[AVAILABLE RECORDS]
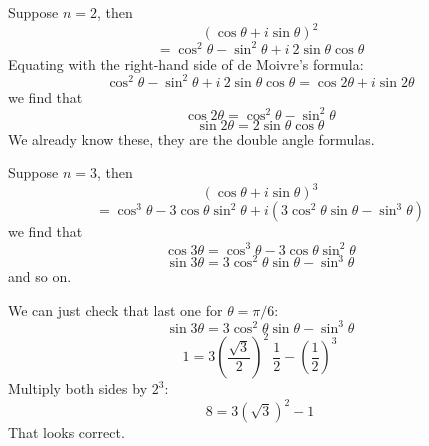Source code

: \documentclass[11pt, oneside]{article}   	%
\begin{document}
Suppose $n=2$, then
\[ (\cos \theta + i \sin \theta)^2 \]
\[ = \cos^2 \theta - \sin^2 \theta + i\ 2 \sin \theta \cos \theta \]
Equating with the right-hand side of de Moivre's formula:
\[ \cos^2 \theta - \sin^2 \theta + i\ 2 \sin \theta \cos \theta = \cos 2 \theta + i \sin 2 \theta \]
we find that
\[ \cos 2 \theta = \cos^2 \theta - \sin^2 \theta \]
\[ \sin 2 \theta = 2 \sin \theta \cos \theta \]
We already know these, they are the double angle formulas.

Suppose $n=3$, then
\[ (\cos \theta + i \sin \theta)^3 \]
\[ = \cos^3 \theta - 3 \cos \theta \sin^2 \theta + i (3 \cos^2 \theta \sin \theta - \sin^3 \theta) \]
we find that
\[ \cos 3 \theta =\cos^3 \theta - 3 \cos \theta \sin^2 \theta \]
\[ \sin 3 \theta = 3 \cos^2 \theta \sin \theta - \sin^3 \theta \]
and so on.

We can just check that last one for $\theta = \pi/6$:
\[ \sin 3 \theta = 3 \cos^2 \theta \sin \theta - \sin^3 \theta \]
\[ 1 = 3 (\frac{\sqrt{3}}{2})^2 \ \frac{1}{2} - (\frac{1}{2})^3 \]
Multiply both sides by $2^3$:
\[ 8 = 3 (\sqrt{3})^2 - 1 \]
That looks correct.
\end{document}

[ASSIGNED TASK] Set the entire listing down again, exact in every line, without any pictures.

[SOLUTION FOR THIS PROBLEM]
Source code

: \documentclass[11pt, oneside]{article}   	%
\begin{document}
Suppose $n=2$, then
\[ (\cos \theta + i \sin \theta)^2 \]
\[ = \cos^2 \theta - \sin^2 \theta + i\ 2 \sin \theta \cos \theta \]
Equating with the right-hand side of de Moivre's formula:
\[ \cos^2 \theta - \sin^2 \theta + i\ 2 \sin \theta \cos \theta = \cos 2 \theta + i \sin 2 \theta \]
we find that
\[ \cos 2 \theta = \cos^2 \theta - \sin^2 \theta \]
\[ \sin 2 \theta = 2 \sin \theta \cos \theta \]
We already know these, they are the double angle formulas.

Suppose $n=3$, then
\[ (\cos \theta + i \sin \theta)^3 \]
\[ = \cos^3 \theta - 3 \cos \theta \sin^2 \theta + i (3 \cos^2 \theta \sin \theta - \sin^3 \theta) \]
we find that
\[ \cos 3 \theta =\cos^3 \theta - 3 \cos \theta \sin^2 \theta \]
\[ \sin 3 \theta = 3 \cos^2 \theta \sin \theta - \sin^3 \theta \]
and so on.

We can just check that last one for $\theta = \pi/6$:
\[ \sin 3 \theta = 3 \cos^2 \theta \sin \theta - \sin^3 \theta \]
\[ 1 = 3 (\frac{\sqrt{3}}{2})^2 \ \frac{1}{2} - (\frac{1}{2})^3 \]
Multiply both sides by $2^3$:
\[ 8 = 3 (\sqrt{3})^2 - 1 \]
That looks correct.
\end{document}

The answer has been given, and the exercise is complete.